グンパツ
蜂蜜はとても美味しいのだが、問題が一つだけある。使う時にとても時間がかかるのだ。トーストやアイスクリームにチューブから直接かけるにせよボトルからスプーンで受けるにせよ、流れ落ちるのが少し切れるまで待たねばならない。昔はこれが気に入らなかった。
最近スーパーの棚でどれを買おうかと選んでいたら、お婆さんが来た。その人もどれにするか考えるようだ。そのうち彼女と何となく蜂蜜についておしゃべりした。他のものを付けるよりも、蜂蜜が断然美味しいという点で意見が一致した。
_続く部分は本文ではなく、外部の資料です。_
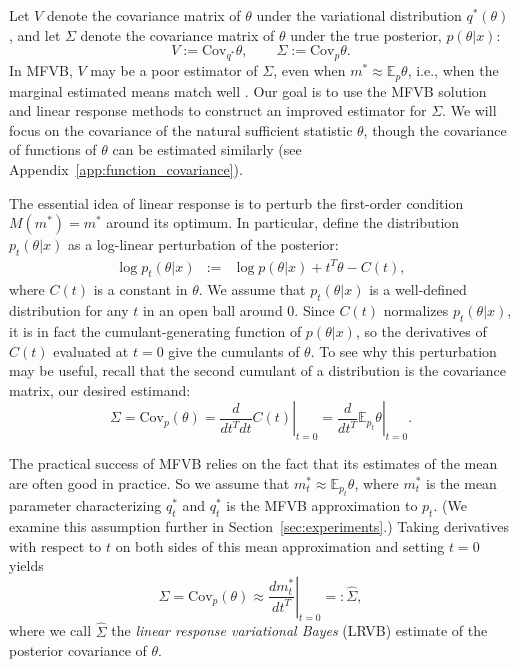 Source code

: \documentclass{article}\usepackage[]{graphicx}\usepackage[]{color}
\newcommand{\app}[1]{Appendix~\ref{app:#1}}
\newcommand{\mysec}[1]{Section~\ref{sec:#1}}
\newcommand{\mpq}{m} %
\newcommand{\mpopt}{m^*} %
\newcommand{\truecov}{\Sigma} %
\newcommand{\lrcov}{\hat{\Sigma}} %
\newcommand{\vbcov}{V} %
\newcommand{\constant}{C} %
\newcommand{\mbe}{\mathbb{E}}
\newcommand{\cov}{\textrm{Cov}}
\begin{document}
Let $\vbcov$ denote the covariance matrix of $\theta$ under
the variational distribution $q^{*}(\theta)$, and let $\truecov$ denote the
covariance matrix of $\theta$ under the true posterior,
%
$p(\theta | x)$:
$$
\vbcov := \cov_{q^{*}} \theta,
\quad \quad
\truecov := \cov_{p} \theta.
$$
%
In MFVB, $\vbcov$ may be a poor estimator of $\truecov$, even when $\mpopt
\approx \mbe_{p} \theta$, i.e., when the marginal estimated means match well
\citep{wang:2005:inadequacy, bishop:2006:pattern, turner:2011:two}. Our goal is
to use the MFVB solution and linear response methods to construct an improved
estimator for $\truecov$.  We will focus on the covariance of the natural
sufficient statistic $\theta$, though the covariance of functions of $\theta$
can be estimated similarly (see \app{function_covariance}).

The essential idea of linear response is to perturb the first-order condition
$M(\mpopt) = \mpopt$ around its optimum. In particular, define the distribution
$p_{t}\left(\theta\vert x\right)$ as a log-linear perturbation of the posterior:
%
\begin{eqnarray} \label{eq:perturbed_dens}
\log p_{t}\left(\theta\vert x \right) & := &
    \log p\left(\theta\vert x \right) + t^{T}\theta - \constant\left( t\right),
\end{eqnarray}
%
where $\constant\left( t\right)$ is a constant in $\theta$. We assume that $p_t
(\theta \vert x)$ is a well-defined distribution for any $t$ in an open ball
around 0. Since $\constant\left( t\right)$ normalizes $p_t(\theta \vert x)$, it
is in fact the cumulant-generating function of $p(\theta \vert x)$, so the
derivatives of $\constant\left( t\right)$ evaluated at $t=0$ give the cumulants
of $\theta$. To see why this perturbation may be useful, recall that the second
cumulant of a distribution is the covariance matrix, our desired estimand:
%
$$
  \truecov = \cov_{p}(\theta) = \left. \frac{d}{dt^T dt} C(t) \right|_{t=0} = \left. \frac{d}{dt^T} \mbe_{p_t} \theta \right|_{t=0}.
$$

The practical success of MFVB relies on the fact that its estimates of the mean
are often good in practice. So we assume that $\mpopt_t \approx \mbe_{p_t}
\theta$, where $\mpopt_t$ is the mean parameter characterizing $q_t^*$ and
$q_t^*$ is the MFVB approximation to $p_t$. (We examine this assumption further
in \mysec{experiments}.) Taking derivatives with respect to $t$ on both sides of
this mean approximation and setting $t=0$ yields
%
\begin{equation}\label{eq:lrvb_derivative_defn}
  \truecov = \cov_{p}(\theta) \approx \left. \frac{d\mpq^*_t}{dt^T} \right|_{t=0} =: \lrcov,
\end{equation}
%
where we call $\lrcov$ the \emph{linear response variational Bayes} (LRVB)
estimate of the posterior covariance of $\theta$.
\end{document}
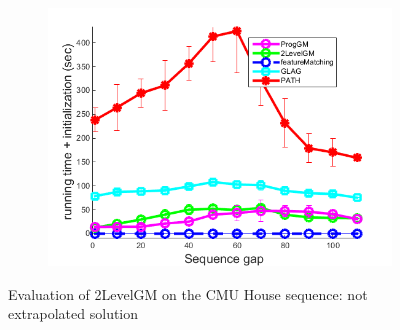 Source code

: \begin{figure}[h]
\begin{subfigure}[b]{0.32\textwidth}
			\includegraphics[scale=0.25]{"chapter3/fig/HouseSeq2/anchor_descr/using_cpd_afftrafo/solution2/performance/time_summary"}
		\end{subfigure} 	
	\caption[Evaluation of 2LevelGM on the CMU House sequence]{Evaluation of 2LevelGM on the CMU House sequence: not extrapolated solution} \label{fig:House_sol}
\end{figure}

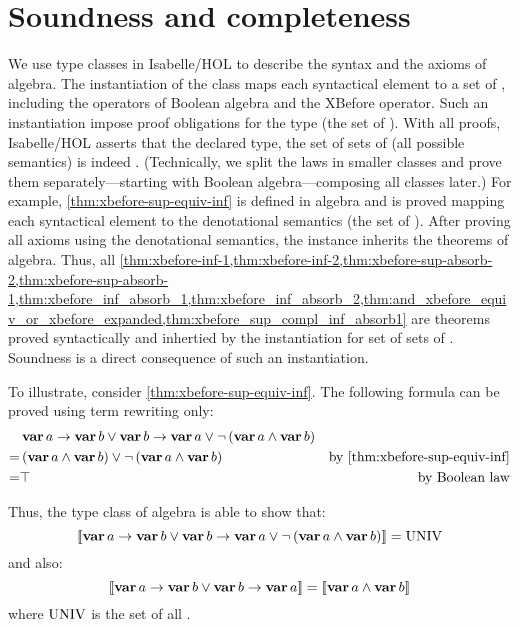 \section{Soundness and completeness}
\label{sec:algebras-soundness-and-completeness}

We use type classes in Isabelle/HOL to describe the syntax and the axioms of \ac{algebra}.
The instantiation of the class maps each syntactical element to a set of \distinctlists, including the operators of Boolean algebra and the \ac{XBefore} operator.
Such an instantiation impose proof obligations for the type (the set of \distinctlists).
With all proofs, Isabelle/HOL asserts that the declared type, the set of sets of \distinctlists (all possible semantics) is indeed .
(Technically, we split the laws in smaller classes and prove them separately---starting with Boolean algebra---composing all classes later.)
For example, \cref{thm:xbefore-sup-equiv-inf} is defined in \ac{algebra} and is proved mapping each syntactical element to the denotational semantics (the set of \distinctlists).
After proving all axioms using the denotational semantics, the instance inherits the theorems of \ac{algebra}.
Thus, all \cref{thm:xbefore-inf-1,thm:xbefore-inf-2,thm:xbefore-sup-absorb-2,thm:xbefore-sup-absorb-1,thm:xbefore_inf_absorb_1,thm:xbefore_inf_absorb_2,thm:and_xbefore_equiv_or_xbefore_expanded,thm:xbefore_sup_compl_inf_absorb1} are theorems proved syntactically and inhertied by the instantiation for set of sets of \distinctlists.
Soundness is a direct consequence of such an instantiation.

To illustrate, consider \cref{thm:xbefore-sup-equiv-inf}.
The following formula can be proved using term rewriting only:
%
\begin{align*}
& \xbefore{\var{a}}{\var{b}} \lor 
	\xbefore{\var{b}}{\var{a}} \lor 
	\lnot \left(\var{a} \land \var{b}\right)\nonumber\\
= & \left(\var{a} \land \var{b}\right) \lor 
	\lnot \left(\var{a} \land \var{b} \right) 
	& \text{by \cref{thm:xbefore-sup-equiv-inf}}\nonumber\\
= & \top & \text{by Boolean law}
\end{align*}

Thus, the type class of \ac{algebra} is able to show that:
\[
\left[\!\left[\operatorname{\mathbf{var}} a \rightarrow \operatorname{\mathbf{var}} b \lor 
	\operatorname{\mathbf{var}} b \rightarrow \operatorname{\mathbf{var}} a \lor 
	\lnot \left(\operatorname{\mathbf{var}} a \land \operatorname{\mathbf{var}} b\right)\right]\!\right] = \operatorname{UNIV}
\]
%
and also:
%
\[
\left[\!\left[\operatorname{\mathbf{var}} a \rightarrow \operatorname{\mathbf{var}} b \lor \operatorname{\mathbf{var}} b \rightarrow \operatorname{\mathbf{var}} a\right]\!\right] =
\left[\!\left[\operatorname{\mathbf{var}} a \land \operatorname{\mathbf{var}} b\right]\!\right]
\]
%
where $\operatorname{UNIV}$ is the set of all \distinctlists.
「特に香りがするわけではないんだけど、いいわよねぇ」
「蜂が香りに満ちたところを飛んでいたはずですけどね」
「色も何だか食欲を刺激するわ」
「クマのプーさんが蜂蜜まみれになってる映画を見たら、自分も食べたくなって買いに行ったことがありますよ」
「あれ、いいわねぇ。最高の気分って、あぁいう状態なんでしょうよ」
「でも、使う時、なかなか作業が進まないのがちょっとね」
「あら、そうかしら」
「気になりませんか」
「私、こう思ってるの」
彼女の話はこうだった。ミツバチは大体巣から三十メートルから五十メートルの範囲にある植物から蜜を採集する。そこに向かう速度はおおよそ秒速七秒だ。一回の採集量は三十ミリグラム程度。それで五百グラム入りのチューブを完成させるまでにどれぐらいの時間がかかるのかを計算してみたことがある。
採集に一往復で十二秒。一日十回ぐらい行くので一日に百二十秒。
チューブに詰める量を集めるのに必要な回数。五百グラム(五十万ミリグラム)÷三十ミリグラム=一万七千回。
一本のチューブを完成するのにかかる時間。百二十秒×一万七千回=二百四万秒=五百六十七時間。
驚いた。花まで遠ければもっとかかる。
「そんなに」
「でしょう? だから、私たちも少しぐらい時間がかかっても待たなくちゃ」
その話を聞いてからはスプーンから流れ落ちる蜂蜜を眺めながら、
「チューブ一本、瓶一本作る時間と比べたら、こんなの大した時間じゃないんだよな」
と思うようになった。
ミツバチがそれだけも時間をかけて集めてくれたものを、短時間で食べてしまっては申し訳ない。蜂蜜製造業者も、ミツバチの集めたものからチューブや瓶に詰めるまで色々な作業をしてくれているわけだから本当はもっと時間がかかっている。
蜂蜜って、時間のかたまりみたいな食品なのだ。もっと慈しんで食べたいと思う。